Jump to content

Completeness

From Wikipedia, the free encyclopedia

This is an old revision of this page, as edited by Markus Krötzsch (talk | contribs) at 15:52, 23 June 2003. The present address (URL) is a permanent link to this revision, which may differ significantly from the current revision.

In mathematics and related technical fields, a mathematical object is complete if nothing needs to be added to it. This is made precise in various ways, several of which have a related notion of completion.

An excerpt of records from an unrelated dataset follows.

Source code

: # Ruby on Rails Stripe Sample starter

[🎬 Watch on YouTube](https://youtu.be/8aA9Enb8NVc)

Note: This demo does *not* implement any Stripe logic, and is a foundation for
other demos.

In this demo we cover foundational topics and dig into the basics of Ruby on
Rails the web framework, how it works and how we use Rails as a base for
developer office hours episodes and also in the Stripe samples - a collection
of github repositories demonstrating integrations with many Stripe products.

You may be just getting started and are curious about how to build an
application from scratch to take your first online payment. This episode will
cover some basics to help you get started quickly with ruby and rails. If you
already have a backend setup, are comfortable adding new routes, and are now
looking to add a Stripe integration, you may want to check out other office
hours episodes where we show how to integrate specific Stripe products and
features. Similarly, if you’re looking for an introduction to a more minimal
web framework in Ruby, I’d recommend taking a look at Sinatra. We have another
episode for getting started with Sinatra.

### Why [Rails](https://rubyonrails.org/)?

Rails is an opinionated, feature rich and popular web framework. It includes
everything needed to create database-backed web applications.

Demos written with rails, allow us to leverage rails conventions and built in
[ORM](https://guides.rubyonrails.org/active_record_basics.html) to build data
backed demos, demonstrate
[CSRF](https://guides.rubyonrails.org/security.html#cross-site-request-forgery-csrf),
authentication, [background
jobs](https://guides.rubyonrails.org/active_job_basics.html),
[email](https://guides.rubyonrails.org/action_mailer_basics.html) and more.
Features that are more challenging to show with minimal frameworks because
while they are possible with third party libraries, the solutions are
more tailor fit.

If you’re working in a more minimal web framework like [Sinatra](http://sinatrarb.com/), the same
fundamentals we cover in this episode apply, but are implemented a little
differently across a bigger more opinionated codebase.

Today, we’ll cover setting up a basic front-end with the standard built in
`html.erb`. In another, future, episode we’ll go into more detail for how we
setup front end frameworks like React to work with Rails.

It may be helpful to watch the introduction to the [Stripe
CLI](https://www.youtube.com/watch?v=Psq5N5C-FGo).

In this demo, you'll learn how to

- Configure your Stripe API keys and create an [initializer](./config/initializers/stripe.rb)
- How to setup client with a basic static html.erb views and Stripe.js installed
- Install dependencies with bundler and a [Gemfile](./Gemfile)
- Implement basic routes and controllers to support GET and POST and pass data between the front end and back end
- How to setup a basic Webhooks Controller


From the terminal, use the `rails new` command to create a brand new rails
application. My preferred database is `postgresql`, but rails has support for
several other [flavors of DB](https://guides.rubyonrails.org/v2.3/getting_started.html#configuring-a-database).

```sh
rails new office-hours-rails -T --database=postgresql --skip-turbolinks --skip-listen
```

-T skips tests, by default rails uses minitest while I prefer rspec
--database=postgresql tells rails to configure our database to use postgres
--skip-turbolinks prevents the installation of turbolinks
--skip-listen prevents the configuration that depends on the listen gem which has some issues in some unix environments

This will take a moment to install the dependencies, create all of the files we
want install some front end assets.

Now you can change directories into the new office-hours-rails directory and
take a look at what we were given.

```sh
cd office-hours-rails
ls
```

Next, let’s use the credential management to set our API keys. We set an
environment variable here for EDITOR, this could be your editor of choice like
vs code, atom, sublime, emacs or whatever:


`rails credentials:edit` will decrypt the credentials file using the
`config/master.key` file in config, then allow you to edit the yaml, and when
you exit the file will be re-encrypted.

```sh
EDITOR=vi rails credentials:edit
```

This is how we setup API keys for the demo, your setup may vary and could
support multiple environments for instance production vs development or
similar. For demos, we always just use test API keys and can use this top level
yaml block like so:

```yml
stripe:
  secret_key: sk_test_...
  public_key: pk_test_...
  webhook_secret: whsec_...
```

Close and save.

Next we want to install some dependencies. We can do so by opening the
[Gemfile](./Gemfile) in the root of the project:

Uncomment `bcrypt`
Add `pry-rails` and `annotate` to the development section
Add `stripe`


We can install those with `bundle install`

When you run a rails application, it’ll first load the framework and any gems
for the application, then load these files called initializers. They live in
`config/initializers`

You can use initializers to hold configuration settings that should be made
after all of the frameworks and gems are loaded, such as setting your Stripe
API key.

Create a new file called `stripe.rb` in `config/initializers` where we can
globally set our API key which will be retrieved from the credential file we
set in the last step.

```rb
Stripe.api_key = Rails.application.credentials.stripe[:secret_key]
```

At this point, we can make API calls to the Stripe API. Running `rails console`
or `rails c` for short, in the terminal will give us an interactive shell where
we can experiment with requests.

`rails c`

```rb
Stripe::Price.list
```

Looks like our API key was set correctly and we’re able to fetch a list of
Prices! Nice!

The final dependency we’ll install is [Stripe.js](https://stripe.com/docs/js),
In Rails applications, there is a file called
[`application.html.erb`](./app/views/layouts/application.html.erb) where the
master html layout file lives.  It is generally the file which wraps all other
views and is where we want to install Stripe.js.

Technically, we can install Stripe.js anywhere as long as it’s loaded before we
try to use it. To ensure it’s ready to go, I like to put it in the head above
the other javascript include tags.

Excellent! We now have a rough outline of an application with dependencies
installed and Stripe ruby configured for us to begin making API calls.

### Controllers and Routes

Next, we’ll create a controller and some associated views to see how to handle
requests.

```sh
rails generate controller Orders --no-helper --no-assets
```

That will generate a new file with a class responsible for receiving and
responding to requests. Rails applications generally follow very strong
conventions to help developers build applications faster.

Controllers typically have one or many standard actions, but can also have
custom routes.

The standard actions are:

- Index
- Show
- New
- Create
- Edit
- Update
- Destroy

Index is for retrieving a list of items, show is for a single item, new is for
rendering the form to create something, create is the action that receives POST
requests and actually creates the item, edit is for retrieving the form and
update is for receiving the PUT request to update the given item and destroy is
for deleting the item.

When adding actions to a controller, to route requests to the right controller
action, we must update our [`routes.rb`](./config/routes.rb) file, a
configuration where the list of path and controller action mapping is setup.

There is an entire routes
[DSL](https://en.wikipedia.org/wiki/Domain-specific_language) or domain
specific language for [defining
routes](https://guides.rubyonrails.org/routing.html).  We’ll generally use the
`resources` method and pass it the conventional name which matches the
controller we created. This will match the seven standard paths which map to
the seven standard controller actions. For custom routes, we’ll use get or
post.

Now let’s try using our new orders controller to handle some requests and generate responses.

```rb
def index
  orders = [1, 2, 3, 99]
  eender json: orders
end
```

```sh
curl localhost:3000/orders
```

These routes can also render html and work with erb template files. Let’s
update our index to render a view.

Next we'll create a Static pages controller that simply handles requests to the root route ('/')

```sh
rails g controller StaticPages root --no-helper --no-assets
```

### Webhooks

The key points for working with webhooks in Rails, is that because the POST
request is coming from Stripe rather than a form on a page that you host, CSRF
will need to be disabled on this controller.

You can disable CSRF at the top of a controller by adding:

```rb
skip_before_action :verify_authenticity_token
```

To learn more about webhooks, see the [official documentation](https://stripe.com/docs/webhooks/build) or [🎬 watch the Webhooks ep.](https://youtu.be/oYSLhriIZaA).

  • In graph theory, a complete graph is an undirected graph where every pair of vertices has exactly one edge connecting them.
  • In logic, a formal calculus is said to be complete if, for any statement P, a proof exists for P or for not P. A system is consistent if a proof never exists for both P and not P. Gödel's incompleteness theorem proved that no system as powerful as the Peano axioms can be both consistent and complete. See also the point below for a more general usage from this area.
  • In proof theory and related fields of mathematical logic, a formal calculus is said to be complete with respect to a certain logic (i.e. wrt its semantics), if every statement, that is a tautology of this logic, can be syntactically proven within the calculus. When working with classical logic, this is equivalent to the notion of completeness introduced above. The reverse statement is called soundness.
  • In complexity theory, a problem P is said to be complete for a complexity class C, under a given type of reduction, if P is in C, and every problem in C reduces to P using that reduction. For example, each problem in the class NP-Complete is complete for the class NP, under polynomial-time, many-one reduction.